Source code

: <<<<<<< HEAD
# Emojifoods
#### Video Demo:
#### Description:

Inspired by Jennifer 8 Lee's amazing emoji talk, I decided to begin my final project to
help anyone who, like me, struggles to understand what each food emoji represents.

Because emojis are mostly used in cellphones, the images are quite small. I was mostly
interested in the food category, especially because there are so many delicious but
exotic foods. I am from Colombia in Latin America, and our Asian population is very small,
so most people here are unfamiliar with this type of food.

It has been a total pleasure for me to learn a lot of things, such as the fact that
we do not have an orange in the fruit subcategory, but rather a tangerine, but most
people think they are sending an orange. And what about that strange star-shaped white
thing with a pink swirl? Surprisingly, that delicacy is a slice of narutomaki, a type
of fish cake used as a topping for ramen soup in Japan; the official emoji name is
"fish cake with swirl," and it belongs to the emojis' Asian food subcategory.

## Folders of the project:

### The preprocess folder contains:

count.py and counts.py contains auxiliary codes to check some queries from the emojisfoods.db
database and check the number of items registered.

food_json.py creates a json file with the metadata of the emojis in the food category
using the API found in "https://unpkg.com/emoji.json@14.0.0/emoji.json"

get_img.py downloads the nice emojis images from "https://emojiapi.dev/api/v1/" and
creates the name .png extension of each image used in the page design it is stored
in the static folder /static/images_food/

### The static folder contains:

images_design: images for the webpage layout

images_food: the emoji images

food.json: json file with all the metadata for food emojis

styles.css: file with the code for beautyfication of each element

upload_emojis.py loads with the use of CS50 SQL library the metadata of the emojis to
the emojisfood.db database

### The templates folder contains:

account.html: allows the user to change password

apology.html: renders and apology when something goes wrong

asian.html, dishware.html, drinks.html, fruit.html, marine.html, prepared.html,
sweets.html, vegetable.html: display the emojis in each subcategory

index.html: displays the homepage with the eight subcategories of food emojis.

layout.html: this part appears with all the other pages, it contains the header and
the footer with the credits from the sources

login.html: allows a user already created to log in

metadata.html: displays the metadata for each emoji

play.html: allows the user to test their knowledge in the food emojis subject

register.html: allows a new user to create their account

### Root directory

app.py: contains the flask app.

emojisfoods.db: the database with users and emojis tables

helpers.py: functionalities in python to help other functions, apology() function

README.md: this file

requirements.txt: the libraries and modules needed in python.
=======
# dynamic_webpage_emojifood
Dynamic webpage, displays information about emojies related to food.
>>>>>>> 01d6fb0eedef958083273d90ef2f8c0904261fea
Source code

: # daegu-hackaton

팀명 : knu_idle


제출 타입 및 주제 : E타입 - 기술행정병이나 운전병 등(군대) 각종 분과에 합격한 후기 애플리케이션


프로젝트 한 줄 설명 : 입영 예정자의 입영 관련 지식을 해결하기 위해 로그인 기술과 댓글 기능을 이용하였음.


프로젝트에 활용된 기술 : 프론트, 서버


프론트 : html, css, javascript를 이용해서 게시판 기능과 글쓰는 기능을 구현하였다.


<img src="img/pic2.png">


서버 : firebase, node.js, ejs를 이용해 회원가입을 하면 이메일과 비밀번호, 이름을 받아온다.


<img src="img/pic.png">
##########
What you will do =>
Search the listing above for "subcategory" and copy every line that holds it.

Written solution =>
we do not have an orange in the fruit subcategory, but rather a tangerine, but most
"fish cake with swirl," and it belongs to the emojis' Asian food subcategory.
sweets.html, vegetable.html: display the emojis in each subcategory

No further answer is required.